Information supplied:
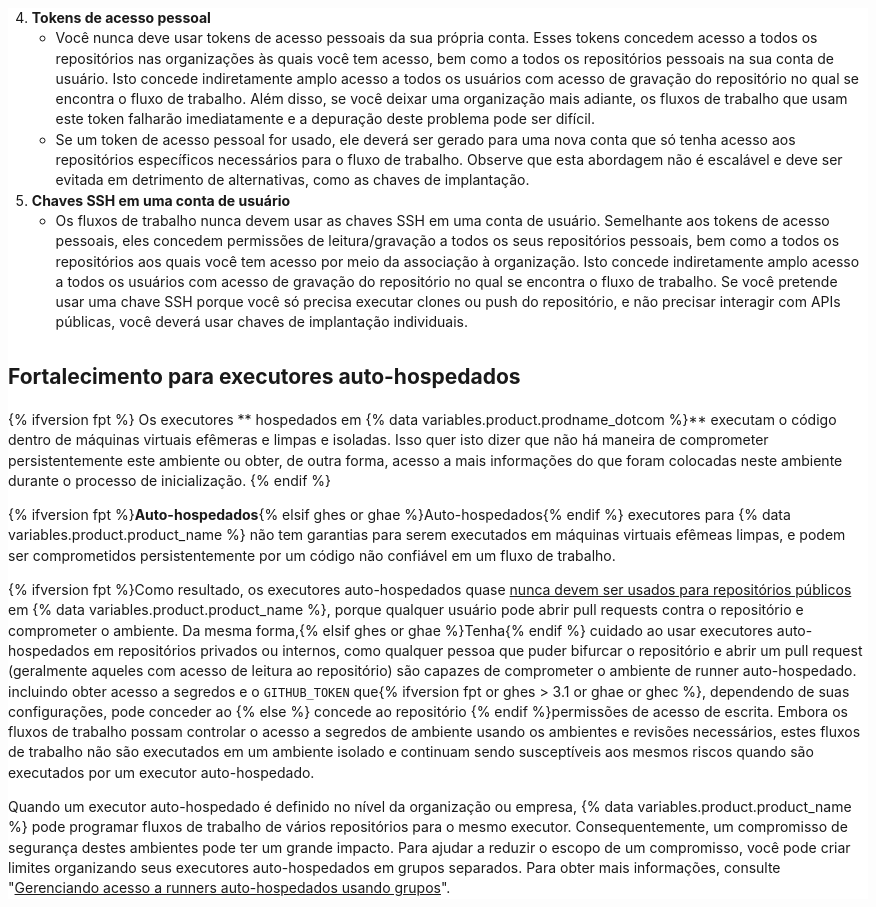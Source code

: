 4. **Tokens de acesso pessoal**
    - Você nunca deve usar tokens de acesso pessoais da sua própria conta. Esses tokens concedem acesso a todos os repositórios nas organizações às quais você tem acesso, bem como a todos os repositórios pessoais na sua conta de usuário. Isto concede indiretamente amplo acesso a todos os usuários com acesso de gravação do repositório no qual se encontra o fluxo de trabalho. Além disso, se você deixar uma organização mais adiante, os fluxos de trabalho que usam este token falharão imediatamente e a depuração deste problema pode ser difícil.
    - Se um token de acesso pessoal for usado, ele deverá ser gerado para uma nova conta que só tenha acesso aos repositórios específicos necessários para o fluxo de trabalho. Observe que esta abordagem não é escalável e deve ser evitada em detrimento de alternativas, como as chaves de implantação.
5. **Chaves SSH em uma conta de usuário**
    - Os fluxos de trabalho nunca devem usar as chaves SSH em uma conta de usuário. Semelhante aos tokens de acesso pessoais, eles concedem permissões de leitura/gravação a todos os seus repositórios pessoais, bem como a todos os repositórios aos quais você tem acesso por meio da associação à organização.  Isto concede indiretamente amplo acesso a todos os usuários com acesso de gravação do repositório no qual se encontra o fluxo de trabalho. Se você pretende usar uma chave SSH porque você só precisa executar clones ou push do repositório, e não precisar interagir com APIs públicas, você deverá usar chaves de implantação individuais.

## Fortalecimento para executores auto-hospedados

{% ifversion fpt %}
Os executores ** hospedados em {% data variables.product.prodname_dotcom %}** executam o código dentro de máquinas virtuais efêmeras e limpas e isoladas. Isso quer isto dizer que não há maneira de comprometer persistentemente este ambiente ou obter, de outra forma, acesso a mais informações do que foram colocadas neste ambiente durante o processo de inicialização.
{% endif %}

{% ifversion fpt %}**Auto-hospedados**{% elsif ghes or ghae %}Auto-hospedados{% endif %} executores para {% data variables.product.product_name %} não tem garantias para serem executados em máquinas virtuais efêmeas limpas, e podem ser comprometidos persistentemente por um código não confiável em um fluxo de trabalho.

{% ifversion fpt %}Como resultado, os executores auto-hospedados quase [nunca devem ser usados para repositórios públicos](/actions/hosting-your-own-runners/about-self-hosted-runners#self-hosted-runner-security-with-public-repositories) em {% data variables.product.product_name %}, porque qualquer usuário pode abrir pull requests contra o repositório e comprometer o ambiente. Da mesma forma,{% elsif ghes or ghae %}Tenha{% endif %} cuidado ao usar executores auto-hospedados em repositórios privados ou internos, como qualquer pessoa que puder bifurcar o repositório e abrir um pull request (geralmente aqueles com acesso de leitura ao repositório) são capazes de comprometer o ambiente de runner auto-hospedado. incluindo obter acesso a segredos e o `GITHUB_TOKEN` que{% ifversion fpt or ghes > 3.1 or ghae or ghec %}, dependendo de suas configurações, pode conceder ao {% else %} concede ao repositório {% endif %}permissões de acesso de escrita. Embora os fluxos de trabalho possam controlar o acesso a segredos de ambiente usando os ambientes e revisões necessários, estes fluxos de trabalho não são executados em um ambiente isolado e continuam sendo susceptíveis aos mesmos riscos quando são executados por um executor auto-hospedado.

Quando um executor auto-hospedado é definido no nível da organização ou empresa, {% data variables.product.product_name %} pode programar fluxos de trabalho de vários repositórios para o mesmo executor. Consequentemente, um compromisso de segurança destes ambientes pode ter um grande impacto. Para ajudar a reduzir o escopo de um compromisso, você pode criar limites organizando seus executores auto-hospedados em grupos separados. Para obter mais informações, consulte "[Gerenciando acesso a runners auto-hospedados usando grupos](/actions/hosting-your-own-runners/managing-access-to-self-hosted-runners-using-groups)".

Exercise details: Retype only the stretch of lines above starting at the one with "5. **Chaves SSH em uma conta de usuário**" and stopping at the one with "um fluxo de trabalho.", exactly as written, with both kept.

Response below:
5. **Chaves SSH em uma conta de usuário**
    - Os fluxos de trabalho nunca devem usar as chaves SSH em uma conta de usuário. Semelhante aos tokens de acesso pessoais, eles concedem permissões de leitura/gravação a todos os seus repositórios pessoais, bem como a todos os repositórios aos quais você tem acesso por meio da associação à organização.  Isto concede indiretamente amplo acesso a todos os usuários com acesso de gravação do repositório no qual se encontra o fluxo de trabalho. Se você pretende usar uma chave SSH porque você só precisa executar clones ou push do repositório, e não precisar interagir com APIs públicas, você deverá usar chaves de implantação individuais.

## Fortalecimento para executores auto-hospedados

{% ifversion fpt %}
Os executores ** hospedados em {% data variables.product.prodname_dotcom %}** executam o código dentro de máquinas virtuais efêmeras e limpas e isoladas. Isso quer isto dizer que não há maneira de comprometer persistentemente este ambiente ou obter, de outra forma, acesso a mais informações do que foram colocadas neste ambiente durante o processo de inicialização.
{% endif %}

{% ifversion fpt %}**Auto-hospedados**{% elsif ghes or ghae %}Auto-hospedados{% endif %} executores para {% data variables.product.product_name %} não tem garantias para serem executados em máquinas virtuais efêmeas limpas, e podem ser comprometidos persistentemente por um código não confiável em um fluxo de trabalho.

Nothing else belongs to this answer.